Brief: Read through the data and report every line in which the word "entry" occurs.

[Items from a dataset]
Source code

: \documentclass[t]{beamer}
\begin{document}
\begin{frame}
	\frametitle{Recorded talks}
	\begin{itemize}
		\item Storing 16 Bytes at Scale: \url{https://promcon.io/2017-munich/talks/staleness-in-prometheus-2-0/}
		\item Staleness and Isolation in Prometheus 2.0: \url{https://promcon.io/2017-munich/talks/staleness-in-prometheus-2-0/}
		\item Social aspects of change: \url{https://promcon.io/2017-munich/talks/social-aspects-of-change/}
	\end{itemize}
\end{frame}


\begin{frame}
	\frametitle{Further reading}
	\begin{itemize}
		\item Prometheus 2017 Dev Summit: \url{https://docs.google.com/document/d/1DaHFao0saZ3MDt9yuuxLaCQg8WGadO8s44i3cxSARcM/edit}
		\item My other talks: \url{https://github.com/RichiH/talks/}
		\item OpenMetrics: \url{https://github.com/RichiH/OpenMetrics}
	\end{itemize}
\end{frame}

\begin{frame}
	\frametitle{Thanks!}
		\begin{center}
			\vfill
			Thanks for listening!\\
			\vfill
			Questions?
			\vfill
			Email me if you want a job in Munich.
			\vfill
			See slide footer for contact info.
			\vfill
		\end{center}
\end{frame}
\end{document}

...

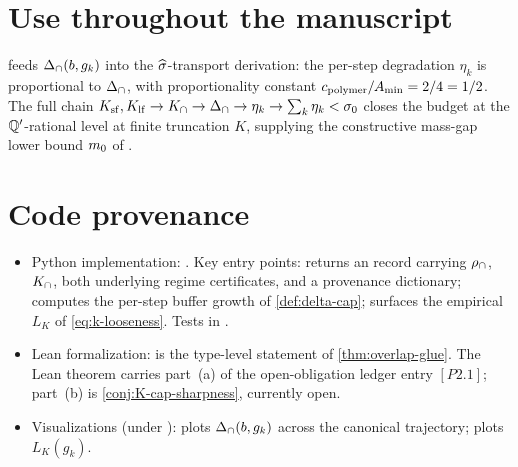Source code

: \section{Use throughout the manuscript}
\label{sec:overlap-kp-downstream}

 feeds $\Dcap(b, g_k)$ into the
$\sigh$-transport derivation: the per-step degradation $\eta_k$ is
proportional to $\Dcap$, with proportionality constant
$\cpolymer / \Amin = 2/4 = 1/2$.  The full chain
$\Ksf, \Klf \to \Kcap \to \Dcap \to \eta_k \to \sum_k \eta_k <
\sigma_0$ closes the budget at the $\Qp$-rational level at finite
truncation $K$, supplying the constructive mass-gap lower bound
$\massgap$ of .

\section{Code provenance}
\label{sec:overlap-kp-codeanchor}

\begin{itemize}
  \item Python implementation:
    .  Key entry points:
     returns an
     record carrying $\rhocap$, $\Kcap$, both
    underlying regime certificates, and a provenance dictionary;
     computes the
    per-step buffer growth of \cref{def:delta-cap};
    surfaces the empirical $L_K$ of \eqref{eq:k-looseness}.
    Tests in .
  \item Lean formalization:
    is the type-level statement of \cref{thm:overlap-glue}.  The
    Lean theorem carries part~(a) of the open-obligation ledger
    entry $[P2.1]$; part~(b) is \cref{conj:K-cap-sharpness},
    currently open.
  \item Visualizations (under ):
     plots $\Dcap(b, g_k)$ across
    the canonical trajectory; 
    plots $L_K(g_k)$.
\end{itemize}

--

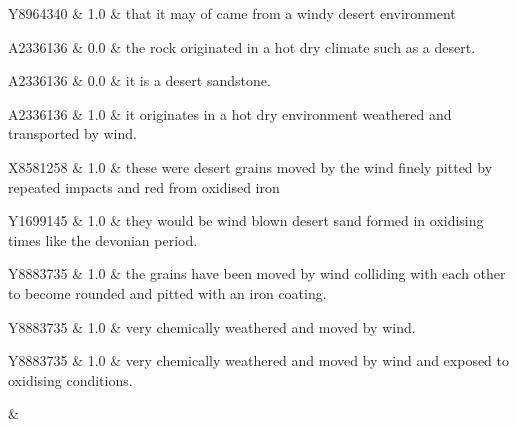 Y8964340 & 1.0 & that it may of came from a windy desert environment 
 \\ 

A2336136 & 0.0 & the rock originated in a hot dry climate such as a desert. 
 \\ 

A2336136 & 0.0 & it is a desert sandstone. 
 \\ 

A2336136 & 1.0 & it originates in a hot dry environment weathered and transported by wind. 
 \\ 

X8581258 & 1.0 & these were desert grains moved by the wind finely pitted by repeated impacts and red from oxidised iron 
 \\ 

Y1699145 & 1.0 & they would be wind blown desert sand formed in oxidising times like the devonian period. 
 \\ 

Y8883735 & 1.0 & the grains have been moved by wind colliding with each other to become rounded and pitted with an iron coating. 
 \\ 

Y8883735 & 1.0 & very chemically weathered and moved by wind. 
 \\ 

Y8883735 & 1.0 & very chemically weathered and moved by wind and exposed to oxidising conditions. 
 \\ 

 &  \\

Response to this task:
    .  Key entry points:
    entry $[P2.1]$; part~(b) is \cref{conj:K-cap-sharpness},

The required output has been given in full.